▶ _Saved entries_:

=======

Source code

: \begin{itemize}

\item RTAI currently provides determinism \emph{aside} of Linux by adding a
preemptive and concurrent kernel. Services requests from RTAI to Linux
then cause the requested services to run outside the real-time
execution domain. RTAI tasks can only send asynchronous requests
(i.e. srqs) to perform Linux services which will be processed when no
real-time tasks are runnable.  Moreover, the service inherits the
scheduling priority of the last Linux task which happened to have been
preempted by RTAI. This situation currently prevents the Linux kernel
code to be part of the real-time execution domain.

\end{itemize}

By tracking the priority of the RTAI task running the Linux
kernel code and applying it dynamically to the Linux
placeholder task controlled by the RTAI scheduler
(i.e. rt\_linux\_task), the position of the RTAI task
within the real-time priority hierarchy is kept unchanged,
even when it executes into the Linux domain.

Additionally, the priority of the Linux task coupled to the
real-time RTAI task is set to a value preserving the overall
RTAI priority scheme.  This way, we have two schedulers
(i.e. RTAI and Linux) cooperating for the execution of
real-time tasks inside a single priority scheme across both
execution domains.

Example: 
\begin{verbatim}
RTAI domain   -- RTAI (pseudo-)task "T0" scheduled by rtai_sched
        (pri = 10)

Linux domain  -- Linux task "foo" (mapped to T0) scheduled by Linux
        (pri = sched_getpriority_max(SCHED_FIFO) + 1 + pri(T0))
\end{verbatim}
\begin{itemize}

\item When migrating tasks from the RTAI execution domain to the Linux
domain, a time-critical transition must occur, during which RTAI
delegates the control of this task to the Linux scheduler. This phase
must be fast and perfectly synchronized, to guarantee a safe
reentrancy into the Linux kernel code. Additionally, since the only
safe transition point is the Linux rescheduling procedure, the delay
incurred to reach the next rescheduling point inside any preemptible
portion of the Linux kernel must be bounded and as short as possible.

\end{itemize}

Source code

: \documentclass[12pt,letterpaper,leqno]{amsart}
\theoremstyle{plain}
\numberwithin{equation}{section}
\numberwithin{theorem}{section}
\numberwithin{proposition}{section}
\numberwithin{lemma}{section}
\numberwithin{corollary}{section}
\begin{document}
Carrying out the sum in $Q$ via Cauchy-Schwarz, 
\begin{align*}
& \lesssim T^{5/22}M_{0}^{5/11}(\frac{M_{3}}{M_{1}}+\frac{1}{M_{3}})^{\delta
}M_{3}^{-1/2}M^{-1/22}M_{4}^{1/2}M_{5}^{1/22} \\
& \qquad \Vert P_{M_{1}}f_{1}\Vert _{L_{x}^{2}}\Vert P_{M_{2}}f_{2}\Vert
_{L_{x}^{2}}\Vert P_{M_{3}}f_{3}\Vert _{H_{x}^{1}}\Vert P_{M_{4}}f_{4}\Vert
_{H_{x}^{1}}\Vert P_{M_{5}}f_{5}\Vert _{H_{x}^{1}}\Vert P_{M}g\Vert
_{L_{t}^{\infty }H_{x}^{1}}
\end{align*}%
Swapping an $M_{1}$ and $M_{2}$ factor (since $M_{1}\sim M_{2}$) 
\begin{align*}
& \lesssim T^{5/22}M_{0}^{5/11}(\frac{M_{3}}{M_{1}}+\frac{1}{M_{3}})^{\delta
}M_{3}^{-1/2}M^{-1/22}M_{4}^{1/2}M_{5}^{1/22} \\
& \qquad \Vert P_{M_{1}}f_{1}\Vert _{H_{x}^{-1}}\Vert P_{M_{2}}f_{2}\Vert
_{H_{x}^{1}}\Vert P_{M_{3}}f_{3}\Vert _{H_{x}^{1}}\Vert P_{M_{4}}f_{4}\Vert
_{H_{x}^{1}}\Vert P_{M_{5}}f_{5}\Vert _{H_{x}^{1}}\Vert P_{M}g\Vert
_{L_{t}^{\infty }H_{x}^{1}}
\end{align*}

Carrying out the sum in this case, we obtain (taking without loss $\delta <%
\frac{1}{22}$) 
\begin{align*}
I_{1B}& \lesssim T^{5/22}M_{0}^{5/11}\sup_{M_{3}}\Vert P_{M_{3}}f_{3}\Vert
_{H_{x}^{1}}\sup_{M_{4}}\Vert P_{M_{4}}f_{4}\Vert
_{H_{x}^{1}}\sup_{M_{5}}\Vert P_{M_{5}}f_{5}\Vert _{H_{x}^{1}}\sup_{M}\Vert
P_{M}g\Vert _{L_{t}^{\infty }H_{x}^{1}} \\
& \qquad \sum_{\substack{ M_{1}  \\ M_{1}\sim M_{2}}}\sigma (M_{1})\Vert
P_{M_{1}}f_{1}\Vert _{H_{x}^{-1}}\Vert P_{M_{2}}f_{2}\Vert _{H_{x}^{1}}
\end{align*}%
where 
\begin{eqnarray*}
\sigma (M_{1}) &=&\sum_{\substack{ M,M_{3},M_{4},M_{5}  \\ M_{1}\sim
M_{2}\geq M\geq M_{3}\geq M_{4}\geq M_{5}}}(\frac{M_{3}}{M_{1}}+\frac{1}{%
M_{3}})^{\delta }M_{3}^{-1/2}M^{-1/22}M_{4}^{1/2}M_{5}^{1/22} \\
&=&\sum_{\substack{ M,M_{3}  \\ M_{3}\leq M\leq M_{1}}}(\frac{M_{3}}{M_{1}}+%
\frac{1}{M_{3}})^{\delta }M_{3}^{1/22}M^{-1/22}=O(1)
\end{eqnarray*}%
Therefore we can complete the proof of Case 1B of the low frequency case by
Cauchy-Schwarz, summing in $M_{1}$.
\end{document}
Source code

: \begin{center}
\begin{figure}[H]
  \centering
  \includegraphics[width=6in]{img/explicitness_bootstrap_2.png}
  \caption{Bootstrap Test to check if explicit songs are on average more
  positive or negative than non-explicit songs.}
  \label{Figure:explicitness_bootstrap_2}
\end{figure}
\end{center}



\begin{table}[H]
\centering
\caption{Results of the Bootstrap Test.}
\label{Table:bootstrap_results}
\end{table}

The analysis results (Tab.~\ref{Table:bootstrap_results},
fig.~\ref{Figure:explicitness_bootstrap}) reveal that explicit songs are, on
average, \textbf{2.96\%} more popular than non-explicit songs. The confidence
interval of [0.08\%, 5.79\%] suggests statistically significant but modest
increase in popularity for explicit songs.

=======

▶ _What you should do_: Exactly as written above, copy out all the records.

▶ _Result for this exercise_:
Source code

: \begin{itemize}

\item RTAI currently provides determinism \emph{aside} of Linux by adding a
preemptive and concurrent kernel. Services requests from RTAI to Linux
then cause the requested services to run outside the real-time
execution domain. RTAI tasks can only send asynchronous requests
(i.e. srqs) to perform Linux services which will be processed when no
real-time tasks are runnable.  Moreover, the service inherits the
scheduling priority of the last Linux task which happened to have been
preempted by RTAI. This situation currently prevents the Linux kernel
code to be part of the real-time execution domain.

\end{itemize}

By tracking the priority of the RTAI task running the Linux
kernel code and applying it dynamically to the Linux
placeholder task controlled by the RTAI scheduler
(i.e. rt\_linux\_task), the position of the RTAI task
within the real-time priority hierarchy is kept unchanged,
even when it executes into the Linux domain.

Additionally, the priority of the Linux task coupled to the
real-time RTAI task is set to a value preserving the overall
RTAI priority scheme.  This way, we have two schedulers
(i.e. RTAI and Linux) cooperating for the execution of
real-time tasks inside a single priority scheme across both
execution domains.

Example: 
\begin{verbatim}
RTAI domain   -- RTAI (pseudo-)task "T0" scheduled by rtai_sched
        (pri = 10)

Linux domain  -- Linux task "foo" (mapped to T0) scheduled by Linux
        (pri = sched_getpriority_max(SCHED_FIFO) + 1 + pri(T0))
\end{verbatim}
\begin{itemize}

\item When migrating tasks from the RTAI execution domain to the Linux
domain, a time-critical transition must occur, during which RTAI
delegates the control of this task to the Linux scheduler. This phase
must be fast and perfectly synchronized, to guarantee a safe
reentrancy into the Linux kernel code. Additionally, since the only
safe transition point is the Linux rescheduling procedure, the delay
incurred to reach the next rescheduling point inside any preemptible
portion of the Linux kernel must be bounded and as short as possible.

\end{itemize}

Source code

: \documentclass[12pt,letterpaper,leqno]{amsart}
\theoremstyle{plain}
\numberwithin{equation}{section}
\numberwithin{theorem}{section}
\numberwithin{proposition}{section}
\numberwithin{lemma}{section}
\numberwithin{corollary}{section}
\begin{document}
Carrying out the sum in $Q$ via Cauchy-Schwarz, 
\begin{align*}
& \lesssim T^{5/22}M_{0}^{5/11}(\frac{M_{3}}{M_{1}}+\frac{1}{M_{3}})^{\delta
}M_{3}^{-1/2}M^{-1/22}M_{4}^{1/2}M_{5}^{1/22} \\
& \qquad \Vert P_{M_{1}}f_{1}\Vert _{L_{x}^{2}}\Vert P_{M_{2}}f_{2}\Vert
_{L_{x}^{2}}\Vert P_{M_{3}}f_{3}\Vert _{H_{x}^{1}}\Vert P_{M_{4}}f_{4}\Vert
_{H_{x}^{1}}\Vert P_{M_{5}}f_{5}\Vert _{H_{x}^{1}}\Vert P_{M}g\Vert
_{L_{t}^{\infty }H_{x}^{1}}
\end{align*}%
Swapping an $M_{1}$ and $M_{2}$ factor (since $M_{1}\sim M_{2}$) 
\begin{align*}
& \lesssim T^{5/22}M_{0}^{5/11}(\frac{M_{3}}{M_{1}}+\frac{1}{M_{3}})^{\delta
}M_{3}^{-1/2}M^{-1/22}M_{4}^{1/2}M_{5}^{1/22} \\
& \qquad \Vert P_{M_{1}}f_{1}\Vert _{H_{x}^{-1}}\Vert P_{M_{2}}f_{2}\Vert
_{H_{x}^{1}}\Vert P_{M_{3}}f_{3}\Vert _{H_{x}^{1}}\Vert P_{M_{4}}f_{4}\Vert
_{H_{x}^{1}}\Vert P_{M_{5}}f_{5}\Vert _{H_{x}^{1}}\Vert P_{M}g\Vert
_{L_{t}^{\infty }H_{x}^{1}}
\end{align*}

Carrying out the sum in this case, we obtain (taking without loss $\delta <%
\frac{1}{22}$) 
\begin{align*}
I_{1B}& \lesssim T^{5/22}M_{0}^{5/11}\sup_{M_{3}}\Vert P_{M_{3}}f_{3}\Vert
_{H_{x}^{1}}\sup_{M_{4}}\Vert P_{M_{4}}f_{4}\Vert
_{H_{x}^{1}}\sup_{M_{5}}\Vert P_{M_{5}}f_{5}\Vert _{H_{x}^{1}}\sup_{M}\Vert
P_{M}g\Vert _{L_{t}^{\infty }H_{x}^{1}} \\
& \qquad \sum_{\substack{ M_{1}  \\ M_{1}\sim M_{2}}}\sigma (M_{1})\Vert
P_{M_{1}}f_{1}\Vert _{H_{x}^{-1}}\Vert P_{M_{2}}f_{2}\Vert _{H_{x}^{1}}
\end{align*}%
where 
\begin{eqnarray*}
\sigma (M_{1}) &=&\sum_{\substack{ M,M_{3},M_{4},M_{5}  \\ M_{1}\sim
M_{2}\geq M\geq M_{3}\geq M_{4}\geq M_{5}}}(\frac{M_{3}}{M_{1}}+\frac{1}{%
M_{3}})^{\delta }M_{3}^{-1/2}M^{-1/22}M_{4}^{1/2}M_{5}^{1/22} \\
&=&\sum_{\substack{ M,M_{3}  \\ M_{3}\leq M\leq M_{1}}}(\frac{M_{3}}{M_{1}}+%
\frac{1}{M_{3}})^{\delta }M_{3}^{1/22}M^{-1/22}=O(1)
\end{eqnarray*}%
Therefore we can complete the proof of Case 1B of the low frequency case by
Cauchy-Schwarz, summing in $M_{1}$.
\end{document}
Source code

: \begin{center}
\begin{figure}[H]
  \centering
  \includegraphics[width=6in]{img/explicitness_bootstrap_2.png}
  \caption{Bootstrap Test to check if explicit songs are on average more
  positive or negative than non-explicit songs.}
  \label{Figure:explicitness_bootstrap_2}
\end{figure}
\end{center}



\begin{table}[H]
\centering
\caption{Results of the Bootstrap Test.}
\label{Table:bootstrap_results}
\end{table}

The analysis results (Tab.~\ref{Table:bootstrap_results},
fig.~\ref{Figure:explicitness_bootstrap}) reveal that explicit songs are, on
average, \textbf{2.96\%} more popular than non-explicit songs. The confidence
interval of [0.08\%, 5.79\%] suggests statistically significant but modest
increase in popularity for explicit songs.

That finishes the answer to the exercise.